Other speeches by Obama have focused on aspects of that conflict, such as Guantanamo and the Afghan war. But no speech has made such an expansive examination of the war against al Qaeda and its allies in all its manifestations, from drone strikes to detention policies to a clear-eyed assessment of the scope of the threats posed by al Qaeda and its affiliates, as well as by those "homegrown" extremists who attacked the Boston Marathon in April.
Much of the coverage of the speech has centered on the measures the president outlined to impose greater constraints on CIA drone strikes and to try to hasten the eventual closing of Guantanamo.

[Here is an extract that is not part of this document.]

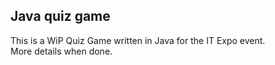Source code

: ## Java quiz game

This is a WiP Quiz Game written in Java for the IT Expo event.  
More details when done.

But the most significant aspect of the speech was the president's case that the "perpetual wartime footing" and "boundless war on terror" that has permeated so much of American life since 9/11 should come to an end.
Obama argued that the time has come to redefine the kind of conflict that the United States is engaged in: "We must define the nature and scope of this struggle, or else it will define us."
This is why the president focused part of his speech on a discussion of the seemingly arcane Authorization for the Use of Military Force that Congress passed days after 9/11 and that gave Bush the authority to go to war in Afghanistan against al Qaeda and its Taliban allies.
Few, if any, in Congress who voted for the authorization understood at the time that they were voting for a virtual blank check that has provided the legal basis for more than a decade of war. It is a war that has expanded in recent years to other countries in the Middle East and Africa, such as Yemen and Somalia, where the U.S. has engaged in covert military operations against al Qaeda-affiliated groups.
Theoretically, when U.S. combat troops finally withdraw from Afghanistan in December 2014, the authorization should simply expire, and the nation will no longer be at war. After all, once combat operations are over in Afghanistan, why would you want to keep in place an authorization for a permanent war?
However, there are now some in Congress who would like to expand the scope of the Authorization for the Use of Military Force beyond its present parameters to include military operations against terrorist groups that were not involved in the 9/11 attacks, which could prolong America's wars indefinitely and add additional terrorist groups to the United States' list of enemies it is at war with.
U.S. Sen. Bob Corker, R-Tennessee, ranking member of the influential Senate Foreign Relations Committee, for instance, last month called for an expansion of the scope of the authorization.
Obama made it quite clear in his Thursday speech that he would oppose such an expansion, saying he hopes instead to "ultimately repeal the AUMF's mandate. And I will not sign laws designed to expand this mandate further."
In short, Obama intends to end a seemingly endless war.
That's because, according to Obama, "the core of al Qaeda in Afghanistan and Pakistan is on the path to defeat. Their remaining operatives spend more time thinking about their own safety than plotting against us."
On Thursday, Obama asserted (in my view, correctly) that what remains of the terrorist threat, while significant and persistent, is nothing on the scale of the al Qaeda organization that launched the 9/11 operation and instead consists of "less capable al Qaeda affiliates, threats to diplomatic facilities and businesses abroad, homegrown extremists."
These threats, the president further asserted, can be managed by carefully targeted drone strikes overseas and efforts to counter extremist ideology at home and do not require some kind of broader war.
Obama is also looking to his legacy and the presidents who will follow him and is trying to begin to create the public consensus and legal framework that will help to ensure that the United States isn't "drawn into more wars we don't need to fight, or continue to grant presidents unbound powers more suited for traditional armed conflicts between nation states."
Obama clearly hopes to leave office in 2016 as the commander in chief who finally ended America's longest war.